Para encubrir la operación, se declararon unas maniobras navales de la OTAN, bautizadas BALTOPS22, en la misma fecha en que los buzos se aproximarían al gasoducto. Y para redondear, se incorporaron unos ejercicios de “colocación y detección de minas”, algo muy parecido a lo que harían los buzos secretos.
Todo estaba listo, cuando la Casa Blanca de nuevo puso problemas. Las cargas iban a estallar con un temporizador fijado en 48 horas. Sólo dos días después de los ejercicios… iba a ser demasiado evidente, dijeron los asesores presidenciales. ¿No se podrían detonar a través de control remoto?
En realidad, no, pensaron los marinos gringos. En una zona naval tan activa como el Báltico, cualquier señal, incluso de un buque comercial, podía provocar la detonación de la carga.
Pero se las ingeniaron igual, según el relato de Hersh. Lanzarían, por avión, una sonoboya o boya sonar que emitiría una secuencia de sonidos de baja frecuencia que activaría los temporizadores y éstos, a su vez, las bombas.
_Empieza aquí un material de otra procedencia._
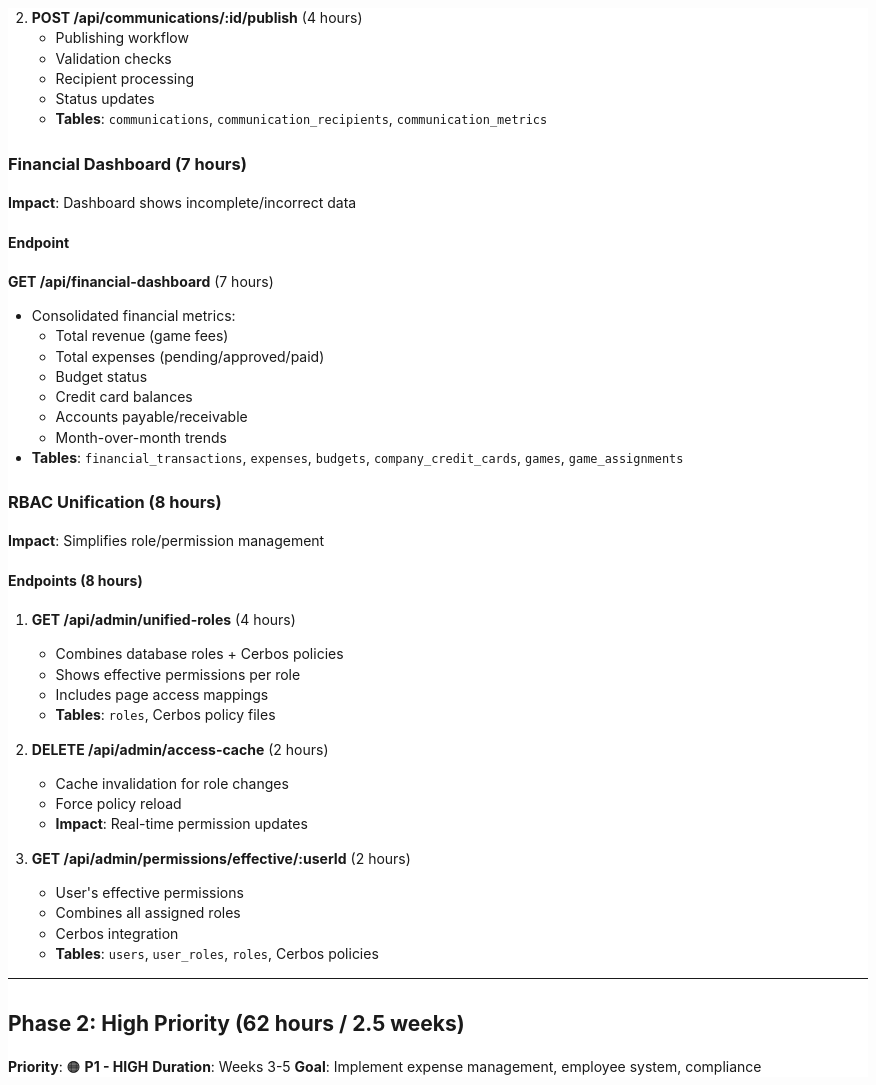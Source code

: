 2. **POST /api/communications/:id/publish** (4 hours)
   - Publishing workflow
   - Validation checks
   - Recipient processing
   - Status updates
   - **Tables**: `communications`, `communication_recipients`, `communication_metrics`

### Financial Dashboard (7 hours)

**Impact**: Dashboard shows incomplete/incorrect data

#### Endpoint

**GET /api/financial-dashboard** (7 hours)
- Consolidated financial metrics:
  - Total revenue (game fees)
  - Total expenses (pending/approved/paid)
  - Budget status
  - Credit card balances
  - Accounts payable/receivable
  - Month-over-month trends
- **Tables**: `financial_transactions`, `expenses`, `budgets`, `company_credit_cards`, `games`, `game_assignments`

### RBAC Unification (8 hours)

**Impact**: Simplifies role/permission management

#### Endpoints (8 hours)

1. **GET /api/admin/unified-roles** (4 hours)
   - Combines database roles + Cerbos policies
   - Shows effective permissions per role
   - Includes page access mappings
   - **Tables**: `roles`, Cerbos policy files

2. **DELETE /api/admin/access-cache** (2 hours)
   - Cache invalidation for role changes
   - Force policy reload
   - **Impact**: Real-time permission updates

3. **GET /api/admin/permissions/effective/:userId** (2 hours)
   - User's effective permissions
   - Combines all assigned roles
   - Cerbos integration
   - **Tables**: `users`, `user_roles`, `roles`, Cerbos policies

---

## Phase 2: High Priority (62 hours / 2.5 weeks)

**Priority**: 🟠 **P1 - HIGH**
**Duration**: Weeks 3-5
**Goal**: Implement expense management, employee system, compliance
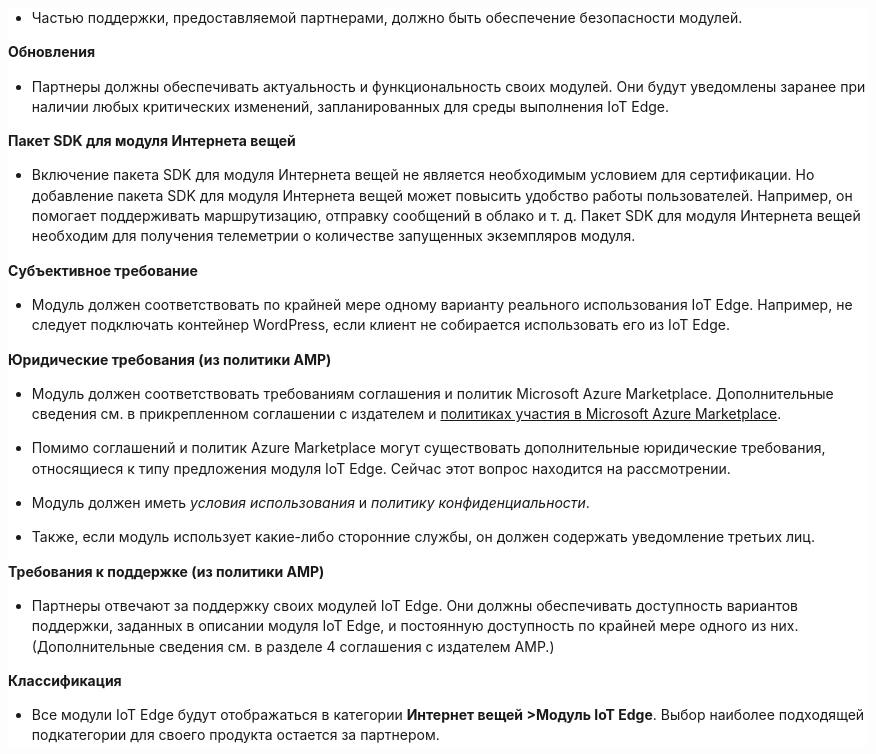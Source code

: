 -   Частью поддержки, предоставляемой партнерами, должно быть обеспечение безопасности модулей.

**Обновления**

-   Партнеры должны обеспечивать актуальность и функциональность своих модулей. Они будут уведомлены заранее при наличии любых критических изменений, запланированных для среды выполнения IoT Edge.

**Пакет SDK для модуля Интернета вещей**

-   Включение пакета SDK для модуля Интернета вещей не является необходимым условием для сертификации.
    Но добавление пакета SDK для модуля Интернета вещей может повысить удобство работы пользователей. Например, он помогает поддерживать маршрутизацию, отправку сообщений в облако и т. д. Пакет SDK для модуля Интернета вещей необходим для получения телеметрии о количестве запущенных экземпляров модуля.

**Субъективное требование**

-   Модуль должен соответствовать по крайней мере одному варианту реального использования IoT Edge. Например, не следует подключать контейнер WordPress, если клиент не собирается использовать его из IoT Edge.

**Юридические требования (из политики AMP)**

-   Модуль должен соответствовать требованиям соглашения и политик Microsoft Azure Marketplace. Дополнительные сведения см. в прикрепленном соглашении с издателем и [политиках участия в Microsoft Azure Marketplace](https://azure.microsoft.com/support/legal/marketplace/participation-policies/).

-   Помимо соглашений и политик Azure Marketplace могут существовать дополнительные юридические требования, относящиеся к типу предложения модуля IoT Edge. Сейчас этот вопрос находится на рассмотрении.

-   Модуль должен иметь *условия использования* и *политику конфиденциальности*.

-   Также, если модуль использует какие-либо сторонние службы, он должен содержать уведомление третьих лиц.

**Требования к поддержке (из политики AMP)**

-   Партнеры отвечают за поддержку своих модулей IoT Edge. Они должны обеспечивать доступность вариантов поддержки, заданных в описании модуля IoT Edge, и постоянную доступность по крайней мере одного из них. (Дополнительные сведения см. в разделе 4 соглашения с издателем AMP.)

**Классификация**

-   Все модули IoT Edge будут отображаться в категории **Интернет вещей \>Модуль IoT Edge**. Выбор наиболее подходящей подкатегории для своего продукта остается за партнером.

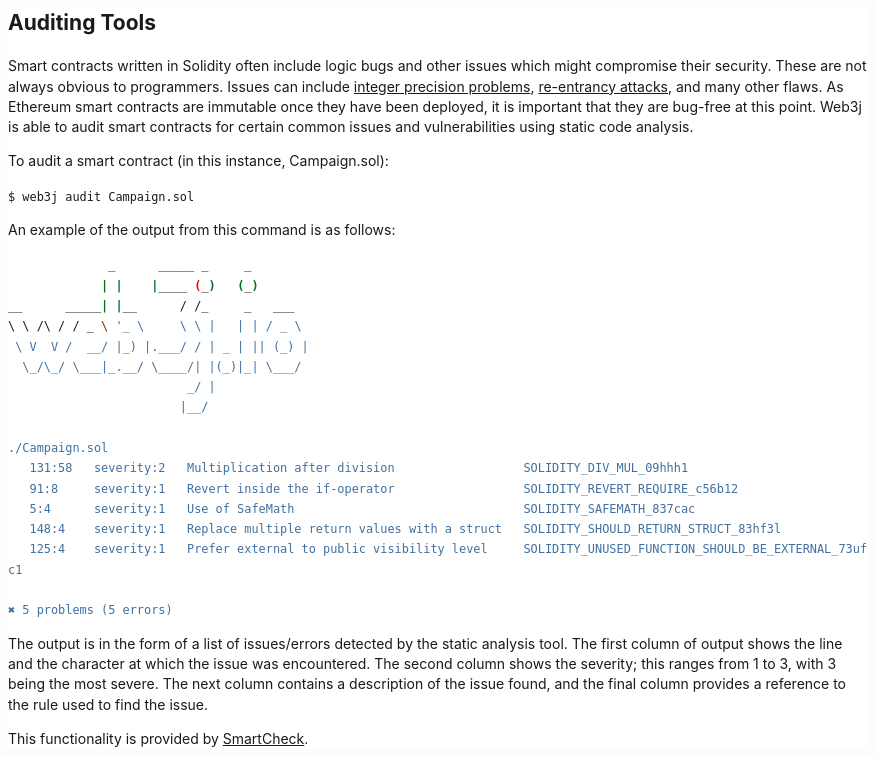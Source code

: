 ## Auditing Tools

Smart contracts written in Solidity often include logic bugs and other issues
which might compromise their security. These are not always obvious to
programmers. Issues can include
[integer precision problems](https://github.com/smartdec/classification#arithmetic),
[re-entrancy attacks](https://github.com/smartdec/classification#contract-interaction),
and many other flaws. As Ethereum smart contracts are immutable once they have
been deployed, it is important that they are bug-free at this point. Web3j is
able to audit smart contracts for certain common issues and vulnerabilities
using static code analysis.

To audit a smart contract (in this instance, Campaign.sol):

```bash
$ web3j audit Campaign.sol
```

An example of the output from this command is as follows:

```bash
              _      _____ _     _
             | |    |____ (_)   (_)
__      _____| |__      / /_     _   ___
\ \ /\ / / _ \ '_ \     \ \ |   | | / _ \
 \ V  V /  __/ |_) |.___/ / | _ | || (_) |
  \_/\_/ \___|_.__/ \____/| |(_)|_| \___/
                         _/ |
                        |__/

./Campaign.sol
   131:58   severity:2   Multiplication after division                  SOLIDITY_DIV_MUL_09hhh1
   91:8     severity:1   Revert inside the if-operator                  SOLIDITY_REVERT_REQUIRE_c56b12
   5:4      severity:1   Use of SafeMath                                SOLIDITY_SAFEMATH_837cac
   148:4    severity:1   Replace multiple return values with a struct   SOLIDITY_SHOULD_RETURN_STRUCT_83hf3l
   125:4    severity:1   Prefer external to public visibility level     SOLIDITY_UNUSED_FUNCTION_SHOULD_BE_EXTERNAL_73ufc1

✖ 5 problems (5 errors)

```

The output is in the form of a list of issues/errors detected by the static
analysis tool. The first column of output shows the line and the character at
which the issue was encountered. The second column shows the severity; this
ranges from 1 to 3, with 3 being the most severe. The next column contains a
description of the issue found, and the final column provides a reference to the
rule used to find the issue.

This functionality is provided by
[SmartCheck](https://github.com/smartdec/smartcheck).
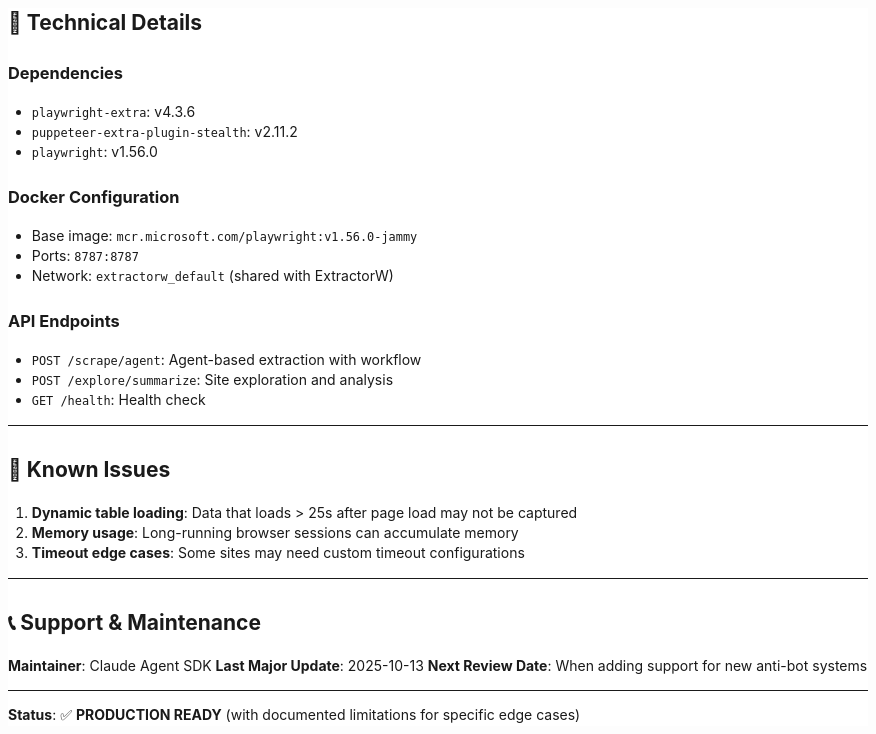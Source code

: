 ## 🔬 Technical Details

### **Dependencies**
- `playwright-extra`: v4.3.6
- `puppeteer-extra-plugin-stealth`: v2.11.2
- `playwright`: v1.56.0

### **Docker Configuration**
- Base image: `mcr.microsoft.com/playwright:v1.56.0-jammy`
- Ports: `8787:8787`
- Network: `extractorw_default` (shared with ExtractorW)

### **API Endpoints**
- `POST /scrape/agent`: Agent-based extraction with workflow
- `POST /explore/summarize`: Site exploration and analysis
- `GET /health`: Health check

---

## 🐛 Known Issues

1. **Dynamic table loading**: Data that loads > 25s after page load may not be captured
2. **Memory usage**: Long-running browser sessions can accumulate memory
3. **Timeout edge cases**: Some sites may need custom timeout configurations

---

## 📞 Support & Maintenance

**Maintainer**: Claude Agent SDK
**Last Major Update**: 2025-10-13
**Next Review Date**: When adding support for new anti-bot systems

---

**Status**: ✅ **PRODUCTION READY** (with documented limitations for specific edge cases)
Y, en efecto, eso fue lo que hizo un avión Boeing P8 de reconocimiento de la marina noruega el día 26 de septiembre de 2022.
Hasta aquí, lo que dice Seymour Hersh, quien, como debe hacerse, le pidió un comentario a la CIA y a la Casa Blanca sobre toda esta historia.
¿Qué respondieron?
“Es completa y absolutamente falsa”.
Ok.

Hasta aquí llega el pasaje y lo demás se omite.